If you qualify for one of these reasons, great….for today.  It’s not a season pass to the catheter club. Tomorrow you reassess all over again to see if the issue has resolved.  You should also have a nurse-driven catheter removal policy.  This is an evidence-based practice.  If the patient doesn’t meet one of those reasons, nurses can remove it.  I’ve heard docs say they didn’t know their patient had a catheter, so don’t wait on them to remove it.  My practice as a nurse was to be sure I saw every inch of my patient on first assessment.  So, sadly, it’s nursing who tells the docs their patient has a catheter.  Or a pessary.  Or that the patient’s contact lenses are still in on day 8.


And give feedback to units, nurses, and doctors.  It’s super simple to make a graph of catheter utilization, using the NHSN 50% median as your benchmark.  Is your unit doing better or worse than other similar units in the US?  And to anyone who says, “Well, our patients are much sicker/older/different”, they’re not.  You’re not special.  There are 5000 hospitals reporting into NHSN. If you are significantly worse than most, you need to improve.

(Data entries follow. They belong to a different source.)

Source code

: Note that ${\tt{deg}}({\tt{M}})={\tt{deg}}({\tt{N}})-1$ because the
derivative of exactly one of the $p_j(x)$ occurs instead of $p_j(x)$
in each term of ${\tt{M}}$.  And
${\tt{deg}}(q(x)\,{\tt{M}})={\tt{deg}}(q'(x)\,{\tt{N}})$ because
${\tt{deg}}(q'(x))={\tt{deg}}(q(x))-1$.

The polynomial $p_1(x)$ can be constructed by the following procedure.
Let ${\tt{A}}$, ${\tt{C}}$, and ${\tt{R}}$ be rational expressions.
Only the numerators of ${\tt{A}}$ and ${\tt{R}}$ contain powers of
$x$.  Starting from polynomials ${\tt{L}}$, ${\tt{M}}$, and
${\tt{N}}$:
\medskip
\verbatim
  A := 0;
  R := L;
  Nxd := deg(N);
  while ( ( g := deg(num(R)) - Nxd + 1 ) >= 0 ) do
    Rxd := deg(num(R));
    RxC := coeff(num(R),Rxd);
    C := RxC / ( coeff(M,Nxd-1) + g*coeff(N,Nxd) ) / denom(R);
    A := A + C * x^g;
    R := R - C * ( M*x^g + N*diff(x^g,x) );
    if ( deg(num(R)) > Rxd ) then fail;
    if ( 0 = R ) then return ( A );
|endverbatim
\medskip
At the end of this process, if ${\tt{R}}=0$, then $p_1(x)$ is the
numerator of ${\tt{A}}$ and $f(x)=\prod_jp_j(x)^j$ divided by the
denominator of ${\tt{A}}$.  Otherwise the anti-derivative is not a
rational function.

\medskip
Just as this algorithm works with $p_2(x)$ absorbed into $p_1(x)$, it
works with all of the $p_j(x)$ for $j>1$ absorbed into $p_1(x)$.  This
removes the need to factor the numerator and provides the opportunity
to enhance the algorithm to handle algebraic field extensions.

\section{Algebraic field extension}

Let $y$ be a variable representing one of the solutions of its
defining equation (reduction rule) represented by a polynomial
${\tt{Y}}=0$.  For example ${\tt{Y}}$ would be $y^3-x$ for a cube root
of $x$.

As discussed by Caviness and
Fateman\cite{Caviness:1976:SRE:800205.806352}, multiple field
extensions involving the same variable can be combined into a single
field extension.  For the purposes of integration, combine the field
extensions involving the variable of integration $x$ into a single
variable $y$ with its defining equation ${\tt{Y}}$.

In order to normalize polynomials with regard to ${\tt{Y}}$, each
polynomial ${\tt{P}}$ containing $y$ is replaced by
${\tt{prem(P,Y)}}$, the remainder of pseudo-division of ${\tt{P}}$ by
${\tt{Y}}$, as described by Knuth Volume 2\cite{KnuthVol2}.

After encouraging more careful assessment of catheter use at my facility last week, a nurse manager called me in a panic on Wednesday.  She said, “We have a young female patient, a new mom who was a multi trauma.  She’s trying not to use narcotics, because she’s pumping breast milk. Unfortunately she’s screaming in pain trying to get on a bedpan.  We took the catheter out yesterday and she wants it back in.  Can we?”
First, holy cow.  Bless you nurses out there on the floors.  
Second, Yes, put that thing back in.
Third, you don’t need to call me to bless your catheter placement.  Be thoughtful about it, be careful and creative to avoid use, but never forget the patient.  I know you are doing your very best.  Do those things, and don’t worry about our utilization rates, or NHSN, or anything else I tell you that you need to worry about.  If you are practicing good care, they will work themselves out.

*I hear other ICPs ask how they can get their docs on board with current guidelines. They use words like 'conservative,' and 'senior' to describe their physicians. These are euphemisms for "Out of Touch With Current Science." Don't be that doctor. As a nurse, I know nothing about Case Management. But if I need to, I'll ask the Case Management nurses. For physicians who don't know current infection control practice, ask your staff...so they don't tell all their colleagues how outdated your practices are.